Method 3 of 3: Preventing future cramps

  1. 1 Drink enough water to keep your body hydrated. Muscle cramps and spasms can be associated with dehydration. While staying hydrated doesn't necessarily save you from recurring back muscle spasms, it can help you avoid over-straining your back muscles.
    • Try to drink at least 8 glasses (2 liters) of water daily. Refrain from alcoholic and caffeinated beverages, as they are diuretic and drain water from the body.
  2. 2 Maintain an optimal body weight. Being overweight puts more strain on the back and the musculoskeletal system, which increases the risk of back spasms. Make sure your body weight matches your height. Calculate your BMI or ask your doctor for an estimate of your weight.
    • If you need to lose weight, consult a dietitian about an appropriate weight loss plan. After you get rid of your back spasm, start gradually increasing your physical activity.
  3. 3 Make sure your diet contains all the nutrients you need. A deficiency in calcium, magnesium, or potassium can lead to more frequent muscle cramps. If you are deficient in trace minerals, cramping may continue even if you are undergoing treatment with a physiotherapist or chiropractor.
    • Choose natural sources of these micronutrients. A lot of calcium is found in dairy products, while bananas and potatoes are rich in potassium.
    • If you are deficient in micronutrients, limit your coffee intake or avoid it entirely, as it makes it difficult for the absorption of micronutrients.
  4. 4 Walk more. An active lifestyle is one of the main ways to prevent back muscle spasms. Start by doing a gentle, back-light exercise like walking. Start with short walks and gradually work up to 20 minutes a day.
    • Cycling and swimming are other easy and very beneficial exercises for the back.
    • If you have access to a gym, you can also work out 15-20 minutes on an elliptical trainer or ladder trainer.
  5. 5 Include stretching exercises in your workouts. Yoga and Pilates help develop flexibility and range of motion in your back. Try doing a few basic stretches before and after sports to relieve tension in your back muscles.
    • Stretch only as long as it does not cause discomfort.
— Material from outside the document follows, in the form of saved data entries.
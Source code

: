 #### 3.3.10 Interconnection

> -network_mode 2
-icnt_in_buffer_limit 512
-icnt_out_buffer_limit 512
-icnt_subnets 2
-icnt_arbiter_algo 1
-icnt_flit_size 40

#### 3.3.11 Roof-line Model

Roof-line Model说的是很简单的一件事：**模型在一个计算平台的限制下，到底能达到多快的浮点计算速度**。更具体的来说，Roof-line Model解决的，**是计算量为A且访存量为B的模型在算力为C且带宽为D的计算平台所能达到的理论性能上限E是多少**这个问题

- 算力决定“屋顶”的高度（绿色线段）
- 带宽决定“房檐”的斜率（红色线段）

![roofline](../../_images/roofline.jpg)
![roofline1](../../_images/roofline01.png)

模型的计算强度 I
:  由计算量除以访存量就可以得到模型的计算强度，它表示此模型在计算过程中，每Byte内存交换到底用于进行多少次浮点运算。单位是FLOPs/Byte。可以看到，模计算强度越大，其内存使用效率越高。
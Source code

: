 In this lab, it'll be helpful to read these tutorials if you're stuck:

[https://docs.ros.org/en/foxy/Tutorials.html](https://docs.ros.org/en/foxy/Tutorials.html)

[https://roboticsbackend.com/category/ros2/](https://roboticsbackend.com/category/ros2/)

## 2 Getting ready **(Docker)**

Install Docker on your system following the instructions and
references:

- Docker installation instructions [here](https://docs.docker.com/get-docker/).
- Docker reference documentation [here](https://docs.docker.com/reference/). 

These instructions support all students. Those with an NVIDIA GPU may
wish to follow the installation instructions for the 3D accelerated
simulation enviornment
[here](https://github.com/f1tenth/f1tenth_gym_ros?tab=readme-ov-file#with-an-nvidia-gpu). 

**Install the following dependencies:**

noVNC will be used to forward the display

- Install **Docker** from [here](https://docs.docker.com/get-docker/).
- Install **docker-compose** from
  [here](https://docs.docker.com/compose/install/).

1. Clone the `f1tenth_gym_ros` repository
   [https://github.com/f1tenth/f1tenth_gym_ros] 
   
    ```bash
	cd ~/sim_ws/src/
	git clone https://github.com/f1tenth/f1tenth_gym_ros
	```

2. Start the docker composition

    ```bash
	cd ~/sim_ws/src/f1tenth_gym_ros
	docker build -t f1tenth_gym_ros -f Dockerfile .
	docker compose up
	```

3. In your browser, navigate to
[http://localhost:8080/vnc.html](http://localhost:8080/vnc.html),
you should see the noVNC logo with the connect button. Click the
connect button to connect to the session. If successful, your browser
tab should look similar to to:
If you feel pain or discomfort, stop immediately to avoid damaging the muscles further.
    • Light stretching exercises can also help relieve pain immediately after a back spasm.
  6. 6 Use a lumbar support cushion when sitting. Place a pillow between your lower back and the back of the chair to help you maintain correct posture. Use a pillow when you work at your desk or spend a lot of time behind the wheel of a car. Get up and walk a little at least once an hour. Try not to sit for too long.
    • Don't slouch when you sit.
    • If you have to sit for a long time, try to change your posture more often.
  7. 7 Once the spasm has subsided, start strength training to strengthen your core muscles. These muscles act as a natural corset that keeps the spine and back straight and helps maintain correct posture. Strong core muscles can help prevent future back cramps.
    • The plank is a basic core strengthening exercise that does not require any additional equipment. Lie on your stomach and place your elbows and forearms on the floor. Place your toes and forearms on the floor and lift your body. While doing this, tighten your core muscles. First, try holding this pose for 20 seconds.
    • Do the plank several times a day and gradually increase its duration.
    • When holding the plank, breathe deeply and evenly. Many people tend to hold their breath when they tighten their core muscles.
    • Refrain from jerky and rapid movements when exercising with weights or lifting heavy objects, as this can spasm your back muscles.

Tips

  • For back spasms, unless they are associated with an anatomical defect and cause very severe pain and progressive muscle weakness, surgery is rarely required.